[[ Exercise data, beginning ]]
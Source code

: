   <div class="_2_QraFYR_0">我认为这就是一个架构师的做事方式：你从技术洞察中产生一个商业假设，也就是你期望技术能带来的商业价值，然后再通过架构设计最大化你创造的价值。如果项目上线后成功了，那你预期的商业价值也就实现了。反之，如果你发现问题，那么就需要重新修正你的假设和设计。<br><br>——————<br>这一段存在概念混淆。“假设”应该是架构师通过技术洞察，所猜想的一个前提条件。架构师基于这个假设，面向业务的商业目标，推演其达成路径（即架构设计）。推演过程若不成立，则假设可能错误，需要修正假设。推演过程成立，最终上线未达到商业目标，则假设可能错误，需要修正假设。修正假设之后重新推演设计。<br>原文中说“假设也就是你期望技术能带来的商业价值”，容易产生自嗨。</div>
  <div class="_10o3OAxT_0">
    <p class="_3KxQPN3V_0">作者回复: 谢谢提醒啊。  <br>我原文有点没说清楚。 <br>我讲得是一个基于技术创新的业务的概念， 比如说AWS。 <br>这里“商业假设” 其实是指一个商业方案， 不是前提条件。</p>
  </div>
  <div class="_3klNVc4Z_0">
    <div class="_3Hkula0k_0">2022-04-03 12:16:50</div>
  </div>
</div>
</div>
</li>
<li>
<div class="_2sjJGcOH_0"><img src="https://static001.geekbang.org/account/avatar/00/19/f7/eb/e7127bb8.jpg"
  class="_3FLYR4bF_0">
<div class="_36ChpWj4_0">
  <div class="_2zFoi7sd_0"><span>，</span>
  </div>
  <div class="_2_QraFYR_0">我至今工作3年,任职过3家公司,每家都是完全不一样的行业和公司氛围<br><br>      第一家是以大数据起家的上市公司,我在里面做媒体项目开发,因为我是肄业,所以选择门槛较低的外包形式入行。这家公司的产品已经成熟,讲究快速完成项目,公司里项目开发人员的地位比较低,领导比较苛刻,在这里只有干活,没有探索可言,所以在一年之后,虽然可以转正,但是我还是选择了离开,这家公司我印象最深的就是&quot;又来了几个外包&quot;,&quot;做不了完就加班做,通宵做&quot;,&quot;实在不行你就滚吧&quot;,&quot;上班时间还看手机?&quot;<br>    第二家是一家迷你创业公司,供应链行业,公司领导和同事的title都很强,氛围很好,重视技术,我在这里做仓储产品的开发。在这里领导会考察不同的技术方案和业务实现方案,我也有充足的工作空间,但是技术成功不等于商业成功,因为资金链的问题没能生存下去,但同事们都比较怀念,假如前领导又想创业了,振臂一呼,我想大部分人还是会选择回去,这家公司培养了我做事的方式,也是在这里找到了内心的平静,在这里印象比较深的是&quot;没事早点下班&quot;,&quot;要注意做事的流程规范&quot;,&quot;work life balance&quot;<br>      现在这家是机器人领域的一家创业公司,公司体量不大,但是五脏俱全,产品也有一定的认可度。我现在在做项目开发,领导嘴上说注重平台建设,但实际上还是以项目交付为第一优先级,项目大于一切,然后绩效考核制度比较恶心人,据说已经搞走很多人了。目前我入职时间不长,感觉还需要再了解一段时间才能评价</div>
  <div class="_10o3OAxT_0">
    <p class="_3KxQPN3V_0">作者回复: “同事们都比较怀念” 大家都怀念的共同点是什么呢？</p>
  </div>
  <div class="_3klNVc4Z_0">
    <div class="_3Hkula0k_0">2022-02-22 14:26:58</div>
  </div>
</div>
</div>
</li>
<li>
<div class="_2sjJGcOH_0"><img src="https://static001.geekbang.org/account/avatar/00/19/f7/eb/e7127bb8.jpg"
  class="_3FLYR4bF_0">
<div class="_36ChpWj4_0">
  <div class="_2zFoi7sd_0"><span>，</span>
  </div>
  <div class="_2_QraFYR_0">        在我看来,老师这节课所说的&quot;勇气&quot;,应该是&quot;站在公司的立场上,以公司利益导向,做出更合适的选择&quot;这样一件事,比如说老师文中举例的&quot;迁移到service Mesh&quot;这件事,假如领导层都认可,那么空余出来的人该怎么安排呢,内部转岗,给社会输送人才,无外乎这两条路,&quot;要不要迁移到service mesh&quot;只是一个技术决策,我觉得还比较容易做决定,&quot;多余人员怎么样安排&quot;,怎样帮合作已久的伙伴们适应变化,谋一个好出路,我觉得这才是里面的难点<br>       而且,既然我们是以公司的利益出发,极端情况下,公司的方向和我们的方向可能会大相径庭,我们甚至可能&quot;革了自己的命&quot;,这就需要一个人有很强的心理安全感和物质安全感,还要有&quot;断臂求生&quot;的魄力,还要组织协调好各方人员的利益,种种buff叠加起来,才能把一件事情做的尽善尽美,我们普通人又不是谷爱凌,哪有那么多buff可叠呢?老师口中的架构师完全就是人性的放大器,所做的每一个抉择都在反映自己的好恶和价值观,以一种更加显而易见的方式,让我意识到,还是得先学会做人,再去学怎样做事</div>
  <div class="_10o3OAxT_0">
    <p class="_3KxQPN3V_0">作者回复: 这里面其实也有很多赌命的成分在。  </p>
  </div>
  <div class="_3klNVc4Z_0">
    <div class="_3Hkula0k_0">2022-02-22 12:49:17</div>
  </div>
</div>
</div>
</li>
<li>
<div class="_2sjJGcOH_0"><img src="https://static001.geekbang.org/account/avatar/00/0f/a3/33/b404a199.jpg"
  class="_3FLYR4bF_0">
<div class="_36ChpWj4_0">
[[ Exercise data, end ]]
Exercise details –
The answer must be every line from the records above that contains the word "quot", copied in full.

Answer section –
  <div class="_2_QraFYR_0">我至今工作3年,任职过3家公司,每家都是完全不一样的行业和公司氛围<br><br>      第一家是以大数据起家的上市公司,我在里面做媒体项目开发,因为我是肄业,所以选择门槛较低的外包形式入行。这家公司的产品已经成熟,讲究快速完成项目,公司里项目开发人员的地位比较低,领导比较苛刻,在这里只有干活,没有探索可言,所以在一年之后,虽然可以转正,但是我还是选择了离开,这家公司我印象最深的就是&quot;又来了几个外包&quot;,&quot;做不了完就加班做,通宵做&quot;,&quot;实在不行你就滚吧&quot;,&quot;上班时间还看手机?&quot;<br>    第二家是一家迷你创业公司,供应链行业,公司领导和同事的title都很强,氛围很好,重视技术,我在这里做仓储产品的开发。在这里领导会考察不同的技术方案和业务实现方案,我也有充足的工作空间,但是技术成功不等于商业成功,因为资金链的问题没能生存下去,但同事们都比较怀念,假如前领导又想创业了,振臂一呼,我想大部分人还是会选择回去,这家公司培养了我做事的方式,也是在这里找到了内心的平静,在这里印象比较深的是&quot;没事早点下班&quot;,&quot;要注意做事的流程规范&quot;,&quot;work life balance&quot;<br>      现在这家是机器人领域的一家创业公司,公司体量不大,但是五脏俱全,产品也有一定的认可度。我现在在做项目开发,领导嘴上说注重平台建设,但实际上还是以项目交付为第一优先级,项目大于一切,然后绩效考核制度比较恶心人,据说已经搞走很多人了。目前我入职时间不长,感觉还需要再了解一段时间才能评价</div>
  <div class="_2_QraFYR_0">        在我看来,老师这节课所说的&quot;勇气&quot;,应该是&quot;站在公司的立场上,以公司利益导向,做出更合适的选择&quot;这样一件事,比如说老师文中举例的&quot;迁移到service Mesh&quot;这件事,假如领导层都认可,那么空余出来的人该怎么安排呢,内部转岗,给社会输送人才,无外乎这两条路,&quot;要不要迁移到service mesh&quot;只是一个技术决策,我觉得还比较容易做决定,&quot;多余人员怎么样安排&quot;,怎样帮合作已久的伙伴们适应变化,谋一个好出路,我觉得这才是里面的难点<br>       而且,既然我们是以公司的利益出发,极端情况下,公司的方向和我们的方向可能会大相径庭,我们甚至可能&quot;革了自己的命&quot;,这就需要一个人有很强的心理安全感和物质安全感,还要有&quot;断臂求生&quot;的魄力,还要组织协调好各方人员的利益,种种buff叠加起来,才能把一件事情做的尽善尽美,我们普通人又不是谷爱凌,哪有那么多buff可叠呢?老师口中的架构师完全就是人性的放大器,所做的每一个抉择都在反映自己的好恶和价值观,以一种更加显而易见的方式,让我意识到,还是得先学会做人,再去学怎样做事</div>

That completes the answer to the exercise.